### Instructions for the task
Retype each line of the data below exactly, beginning with the first and ending with the one that contains "것은 권장하지 않는다.</font>". Pictures do not belong in the copy.

### Excerpted data
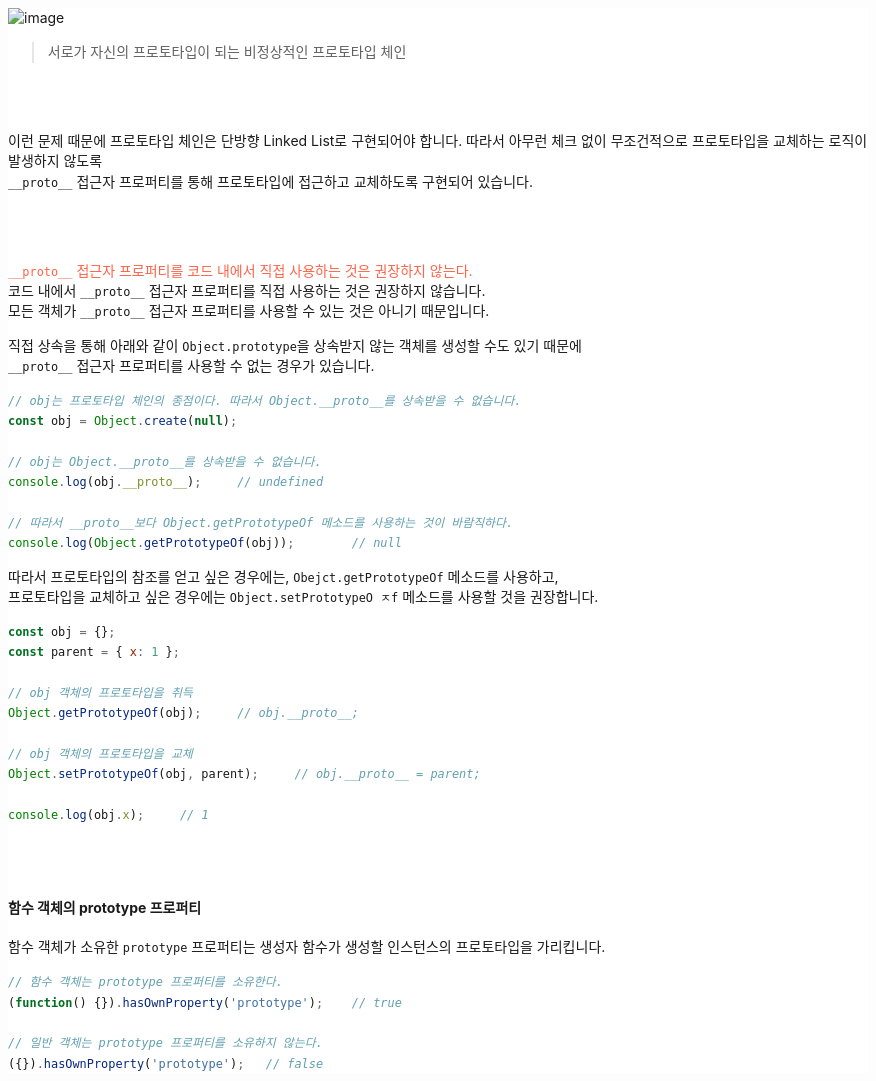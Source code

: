 <img width="250" alt="image" src="https://github.com/user-attachments/assets/418e3e23-f40f-4329-a10a-4ff71e0b6fd4" />

> 서로가 자신의 프로토타입이 되는 비정상적인 프로토타입 체인

<br><br>

이런 문제 때문에 프로토타입 체인은 단방향 Linked List로 구현되어야 합니다. 
따라서 아무런 체크 없이 무조건적으로 프로토타입을 교체하는 로직이 발생하지 않도록  
`__proto__` 접근자 프로퍼티를 통해 프로토타입에 접근하고 교체하도록 구현되어 있습니다.



<br><br>

<font color='tomato'>`__proto__` 접근자 프로퍼티를 코드 내에서 직접 사용하는 것은 권장하지 않는다.</font>     
코드 내에서 `__proto__` 접근자 프로퍼티를 직접 사용하는 것은 권장하지 않습니다.  
모든 객체가 `__proto__` 접근자 프로퍼티를 사용할 수 있는 것은 아니기 때문입니다. 

직접 상속을 통해 아래와 같이 `Object.prototype`을 상속받지 않는 객체를 생성할 수도 있기 때문에  
`__proto__` 접근자 프로퍼티를 사용할 수 없는 경우가 있습니다.

``` js
// obj는 프로토타입 체인의 종점이다. 따라서 Object.__proto__를 상속받을 수 없습니다.
const obj = Object.create(null);

// obj는 Object.__proto__를 상속받을 수 없습니다.
console.log(obj.__proto__);     // undefined

// 따라서 __proto__보다 Object.getPrototypeOf 메소드를 사용하는 것이 바람직하다.
console.log(Object.getPrototypeOf(obj));        // null
```

따라서 프로토타입의 참조를 얻고 싶은 경우에는, `Obejct.getPrototypeOf` 메소드를 사용하고,  
프로토타입을 교체하고 싶은 경우에는 `Object.setPrototypeO ㅈf` 메소드를 사용할 것을 권장합니다.

``` js
const obj = {};
const parent = { x: 1 };

// obj 객체의 프로토타입을 취득
Object.getPrototypeOf(obj);     // obj.__proto__;

// obj 객체의 프로토타입을 교체
Object.setPrototypeOf(obj, parent);     // obj.__proto__ = parent;

console.log(obj.x);     // 1
```

<br><br>

#### 함수 객체의 prototype 프로퍼티
함수 객체가 소유한 `prototype` 프로퍼티는 생성자 함수가 생성할 인스턴스의 프로토타입을 가리킵니다.

``` js
// 함수 객체는 prototype 프로퍼티를 소유한다.
(function() {}).hasOwnProperty('prototype');    // true

// 일반 객체는 prototype 프로퍼티를 소유하지 않는다.
({}).hasOwnProperty('prototype');   // false
```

### Task response
Source code

: <img width="250" alt="image" src="https://github.com/user-attachments/assets/418e3e23-f40f-4329-a10a-4ff71e0b6fd4" />

> 서로가 자신의 프로토타입이 되는 비정상적인 프로토타입 체인

<br><br>

이런 문제 때문에 프로토타입 체인은 단방향 Linked List로 구현되어야 합니다. 
따라서 아무런 체크 없이 무조건적으로 프로토타입을 교체하는 로직이 발생하지 않도록  
`__proto__` 접근자 프로퍼티를 통해 프로토타입에 접근하고 교체하도록 구현되어 있습니다.



<br><br>

<font color='tomato'>`__proto__` 접근자 프로퍼티를 코드 내에서 직접 사용하는 것은 권장하지 않는다.</font>     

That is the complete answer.